● WHAT TO WORK ON: I'd like every line from the material below that has "United" in it.

────────────────

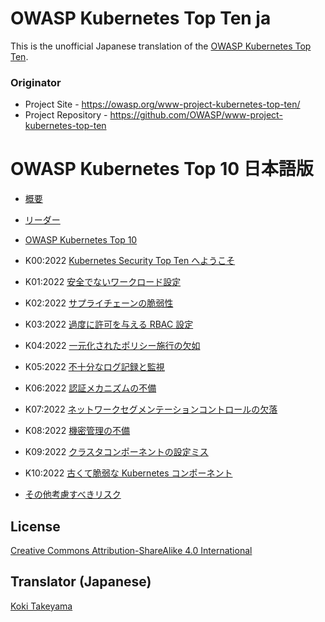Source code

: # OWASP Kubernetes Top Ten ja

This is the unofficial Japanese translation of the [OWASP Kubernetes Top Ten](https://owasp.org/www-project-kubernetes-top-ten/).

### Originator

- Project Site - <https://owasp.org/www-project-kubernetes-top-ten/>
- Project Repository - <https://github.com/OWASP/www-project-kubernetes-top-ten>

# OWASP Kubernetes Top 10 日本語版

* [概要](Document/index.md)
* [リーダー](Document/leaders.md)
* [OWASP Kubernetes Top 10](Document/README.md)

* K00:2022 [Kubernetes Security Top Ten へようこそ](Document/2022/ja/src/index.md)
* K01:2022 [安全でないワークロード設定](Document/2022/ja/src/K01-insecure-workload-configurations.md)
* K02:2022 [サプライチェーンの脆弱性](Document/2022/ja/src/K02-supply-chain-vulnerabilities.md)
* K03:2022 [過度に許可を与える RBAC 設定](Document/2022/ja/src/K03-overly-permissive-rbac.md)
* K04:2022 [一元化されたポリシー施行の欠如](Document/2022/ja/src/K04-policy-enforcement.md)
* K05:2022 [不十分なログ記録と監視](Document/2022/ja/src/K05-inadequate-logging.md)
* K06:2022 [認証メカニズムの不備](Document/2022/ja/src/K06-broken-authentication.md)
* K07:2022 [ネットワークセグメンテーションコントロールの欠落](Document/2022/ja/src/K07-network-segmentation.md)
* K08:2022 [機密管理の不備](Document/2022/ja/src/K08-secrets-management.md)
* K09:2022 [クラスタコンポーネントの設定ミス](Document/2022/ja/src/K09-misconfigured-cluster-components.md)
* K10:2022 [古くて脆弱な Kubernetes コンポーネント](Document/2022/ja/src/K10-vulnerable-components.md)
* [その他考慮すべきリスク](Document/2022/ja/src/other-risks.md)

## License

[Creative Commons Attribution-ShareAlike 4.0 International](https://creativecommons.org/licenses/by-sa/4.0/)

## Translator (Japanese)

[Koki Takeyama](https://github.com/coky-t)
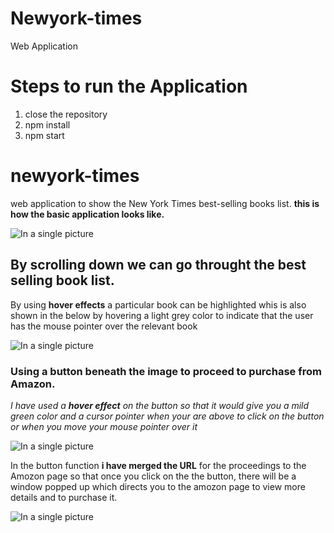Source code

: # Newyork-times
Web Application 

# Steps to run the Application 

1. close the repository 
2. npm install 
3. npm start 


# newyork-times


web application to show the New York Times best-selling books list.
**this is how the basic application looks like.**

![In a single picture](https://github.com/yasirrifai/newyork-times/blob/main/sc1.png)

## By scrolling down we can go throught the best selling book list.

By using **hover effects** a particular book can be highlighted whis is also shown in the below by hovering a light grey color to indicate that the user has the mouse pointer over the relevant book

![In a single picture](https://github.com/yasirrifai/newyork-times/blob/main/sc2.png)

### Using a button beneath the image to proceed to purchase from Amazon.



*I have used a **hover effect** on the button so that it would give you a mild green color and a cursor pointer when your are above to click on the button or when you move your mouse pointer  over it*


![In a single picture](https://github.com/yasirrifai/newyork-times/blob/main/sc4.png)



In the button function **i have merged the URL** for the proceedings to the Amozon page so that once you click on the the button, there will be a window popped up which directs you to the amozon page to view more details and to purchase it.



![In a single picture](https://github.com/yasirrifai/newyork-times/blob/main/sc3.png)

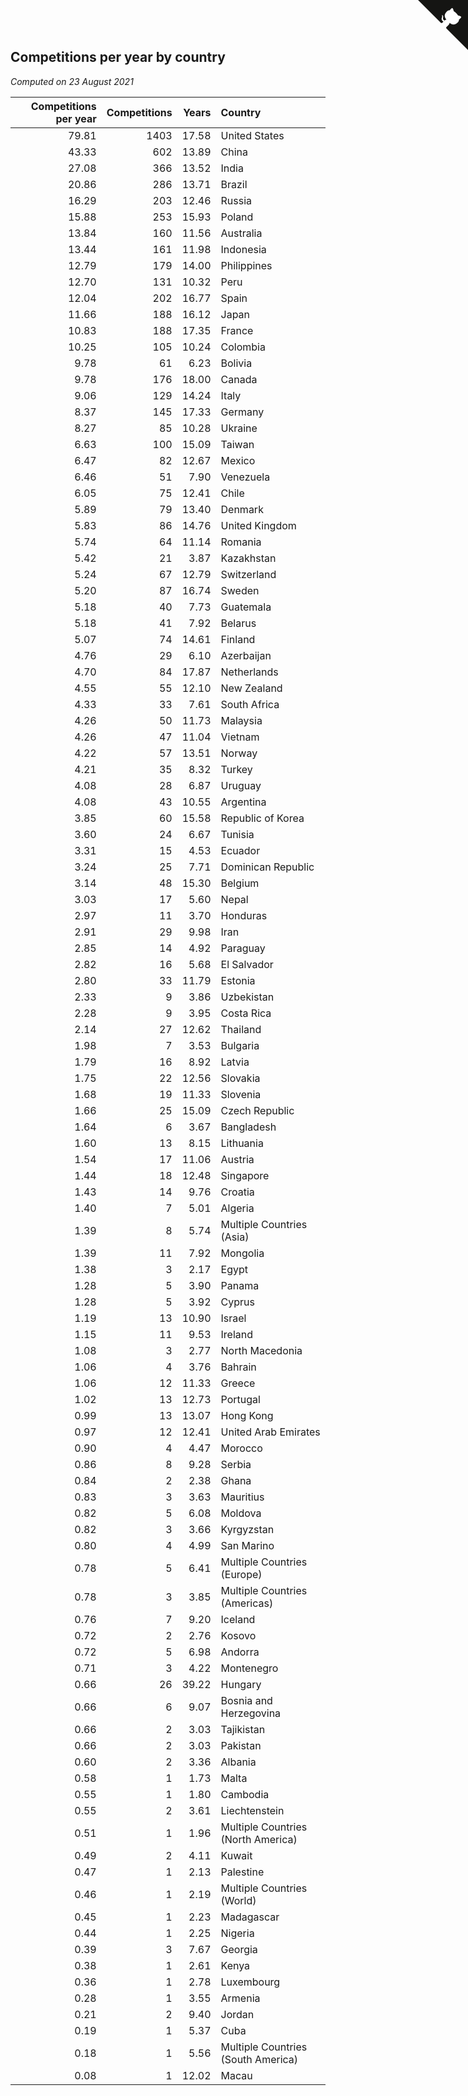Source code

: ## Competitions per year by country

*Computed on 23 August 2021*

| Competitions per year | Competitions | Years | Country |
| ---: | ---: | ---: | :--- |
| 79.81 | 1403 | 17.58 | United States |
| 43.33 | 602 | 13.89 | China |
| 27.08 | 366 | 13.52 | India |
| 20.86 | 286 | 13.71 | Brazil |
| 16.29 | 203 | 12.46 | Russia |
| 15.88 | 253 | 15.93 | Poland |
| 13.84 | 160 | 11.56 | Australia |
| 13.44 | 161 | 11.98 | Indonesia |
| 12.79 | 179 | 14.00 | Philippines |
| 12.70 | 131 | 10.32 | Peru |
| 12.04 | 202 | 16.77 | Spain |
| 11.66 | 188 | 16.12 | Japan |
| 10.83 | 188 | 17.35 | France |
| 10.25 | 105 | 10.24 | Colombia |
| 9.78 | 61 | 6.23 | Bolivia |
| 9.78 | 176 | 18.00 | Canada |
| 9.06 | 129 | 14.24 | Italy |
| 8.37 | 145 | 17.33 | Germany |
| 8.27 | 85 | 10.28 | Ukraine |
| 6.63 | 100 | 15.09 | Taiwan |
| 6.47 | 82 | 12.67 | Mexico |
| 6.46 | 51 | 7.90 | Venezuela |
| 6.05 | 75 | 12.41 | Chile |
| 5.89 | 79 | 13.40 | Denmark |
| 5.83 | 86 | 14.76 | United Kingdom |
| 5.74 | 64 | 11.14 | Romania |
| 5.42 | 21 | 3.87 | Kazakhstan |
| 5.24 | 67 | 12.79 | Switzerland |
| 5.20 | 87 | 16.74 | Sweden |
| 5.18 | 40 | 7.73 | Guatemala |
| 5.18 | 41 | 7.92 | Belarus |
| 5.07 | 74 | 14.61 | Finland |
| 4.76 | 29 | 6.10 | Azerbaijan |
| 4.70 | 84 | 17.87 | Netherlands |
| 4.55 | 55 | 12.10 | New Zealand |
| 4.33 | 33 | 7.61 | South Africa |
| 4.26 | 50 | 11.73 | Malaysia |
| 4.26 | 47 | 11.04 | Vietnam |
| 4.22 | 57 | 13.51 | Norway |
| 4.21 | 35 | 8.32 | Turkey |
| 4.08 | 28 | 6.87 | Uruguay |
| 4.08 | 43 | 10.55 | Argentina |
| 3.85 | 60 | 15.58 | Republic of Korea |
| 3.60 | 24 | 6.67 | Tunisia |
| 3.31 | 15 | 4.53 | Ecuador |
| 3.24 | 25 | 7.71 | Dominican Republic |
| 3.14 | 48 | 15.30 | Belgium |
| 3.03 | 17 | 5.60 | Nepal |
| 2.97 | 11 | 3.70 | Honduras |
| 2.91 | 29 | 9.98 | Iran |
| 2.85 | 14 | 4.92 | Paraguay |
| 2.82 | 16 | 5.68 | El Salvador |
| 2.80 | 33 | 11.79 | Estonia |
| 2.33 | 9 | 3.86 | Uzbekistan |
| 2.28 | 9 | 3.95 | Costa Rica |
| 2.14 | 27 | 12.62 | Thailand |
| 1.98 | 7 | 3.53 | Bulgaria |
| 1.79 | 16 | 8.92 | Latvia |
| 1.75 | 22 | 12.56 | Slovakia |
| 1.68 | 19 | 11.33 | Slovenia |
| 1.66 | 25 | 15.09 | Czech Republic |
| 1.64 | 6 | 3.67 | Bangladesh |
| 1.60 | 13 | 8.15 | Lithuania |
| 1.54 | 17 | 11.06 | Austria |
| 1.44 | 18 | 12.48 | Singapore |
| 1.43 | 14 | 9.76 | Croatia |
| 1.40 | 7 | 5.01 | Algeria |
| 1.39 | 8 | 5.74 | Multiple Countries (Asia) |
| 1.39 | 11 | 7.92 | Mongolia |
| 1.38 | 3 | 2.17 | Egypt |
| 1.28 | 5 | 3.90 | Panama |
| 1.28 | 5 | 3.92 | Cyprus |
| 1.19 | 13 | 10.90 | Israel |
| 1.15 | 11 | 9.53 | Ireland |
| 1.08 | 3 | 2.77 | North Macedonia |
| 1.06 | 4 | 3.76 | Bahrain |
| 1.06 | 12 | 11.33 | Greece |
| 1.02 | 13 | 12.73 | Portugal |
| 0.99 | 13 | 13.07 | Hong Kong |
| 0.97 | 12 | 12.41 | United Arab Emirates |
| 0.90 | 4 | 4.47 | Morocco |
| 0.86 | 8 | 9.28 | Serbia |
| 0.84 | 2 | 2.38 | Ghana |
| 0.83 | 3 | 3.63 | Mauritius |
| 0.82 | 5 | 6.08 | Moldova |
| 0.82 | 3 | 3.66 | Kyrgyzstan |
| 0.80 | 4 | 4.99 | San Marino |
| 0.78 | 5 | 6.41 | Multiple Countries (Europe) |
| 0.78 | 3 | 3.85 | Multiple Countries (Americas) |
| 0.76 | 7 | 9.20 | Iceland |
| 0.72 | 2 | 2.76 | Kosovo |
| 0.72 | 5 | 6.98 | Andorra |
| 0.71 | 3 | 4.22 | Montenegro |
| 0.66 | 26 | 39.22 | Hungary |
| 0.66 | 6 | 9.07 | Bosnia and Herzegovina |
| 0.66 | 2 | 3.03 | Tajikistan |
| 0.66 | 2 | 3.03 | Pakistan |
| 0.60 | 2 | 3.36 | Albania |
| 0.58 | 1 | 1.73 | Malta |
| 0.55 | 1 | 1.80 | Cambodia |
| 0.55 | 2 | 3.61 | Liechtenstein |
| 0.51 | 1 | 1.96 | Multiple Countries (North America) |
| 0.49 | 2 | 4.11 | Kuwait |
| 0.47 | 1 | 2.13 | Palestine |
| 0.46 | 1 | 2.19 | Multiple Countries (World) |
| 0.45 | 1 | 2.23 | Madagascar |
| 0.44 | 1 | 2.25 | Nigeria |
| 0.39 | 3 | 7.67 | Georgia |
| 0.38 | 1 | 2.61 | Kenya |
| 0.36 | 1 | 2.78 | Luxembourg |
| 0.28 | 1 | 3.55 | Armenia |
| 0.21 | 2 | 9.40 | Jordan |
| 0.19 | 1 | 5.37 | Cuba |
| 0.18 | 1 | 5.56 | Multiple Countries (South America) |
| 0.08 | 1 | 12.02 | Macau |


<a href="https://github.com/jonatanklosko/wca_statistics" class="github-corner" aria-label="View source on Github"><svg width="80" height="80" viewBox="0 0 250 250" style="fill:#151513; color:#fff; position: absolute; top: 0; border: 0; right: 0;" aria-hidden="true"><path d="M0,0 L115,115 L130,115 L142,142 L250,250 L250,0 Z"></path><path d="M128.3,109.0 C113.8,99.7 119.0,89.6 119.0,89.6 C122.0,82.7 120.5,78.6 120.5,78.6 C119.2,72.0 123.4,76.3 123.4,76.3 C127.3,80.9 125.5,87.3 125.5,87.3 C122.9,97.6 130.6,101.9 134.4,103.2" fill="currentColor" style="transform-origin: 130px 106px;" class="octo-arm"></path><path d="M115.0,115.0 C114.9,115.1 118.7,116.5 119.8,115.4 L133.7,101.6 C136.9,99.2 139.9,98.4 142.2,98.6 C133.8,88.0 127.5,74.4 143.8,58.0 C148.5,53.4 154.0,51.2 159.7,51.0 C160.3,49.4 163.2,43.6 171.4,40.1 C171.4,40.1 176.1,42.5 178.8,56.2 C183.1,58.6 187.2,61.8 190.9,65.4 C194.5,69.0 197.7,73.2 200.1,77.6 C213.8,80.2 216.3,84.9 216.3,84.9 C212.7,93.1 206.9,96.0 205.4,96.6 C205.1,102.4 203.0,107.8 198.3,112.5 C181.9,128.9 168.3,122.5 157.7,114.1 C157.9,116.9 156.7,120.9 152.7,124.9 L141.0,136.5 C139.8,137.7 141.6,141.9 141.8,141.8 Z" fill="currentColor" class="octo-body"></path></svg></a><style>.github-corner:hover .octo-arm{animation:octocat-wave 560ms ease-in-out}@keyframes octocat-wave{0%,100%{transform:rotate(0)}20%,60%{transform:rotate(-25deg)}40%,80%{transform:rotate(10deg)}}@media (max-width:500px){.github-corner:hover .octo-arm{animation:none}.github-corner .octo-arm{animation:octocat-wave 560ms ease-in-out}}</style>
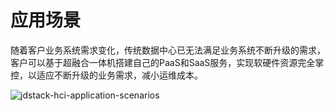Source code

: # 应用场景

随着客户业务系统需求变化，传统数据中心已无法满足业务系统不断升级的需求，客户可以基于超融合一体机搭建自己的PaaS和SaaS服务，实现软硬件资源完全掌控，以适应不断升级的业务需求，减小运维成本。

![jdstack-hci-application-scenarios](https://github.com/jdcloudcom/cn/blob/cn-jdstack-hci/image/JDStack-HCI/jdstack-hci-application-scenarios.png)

────────────────

● SOLUTION TO THE PROBLEM:
| 79.81 | 1403 | 17.58 | United States |
| 5.83 | 86 | 14.76 | United Kingdom |
| 0.97 | 12 | 12.41 | United Arab Emirates |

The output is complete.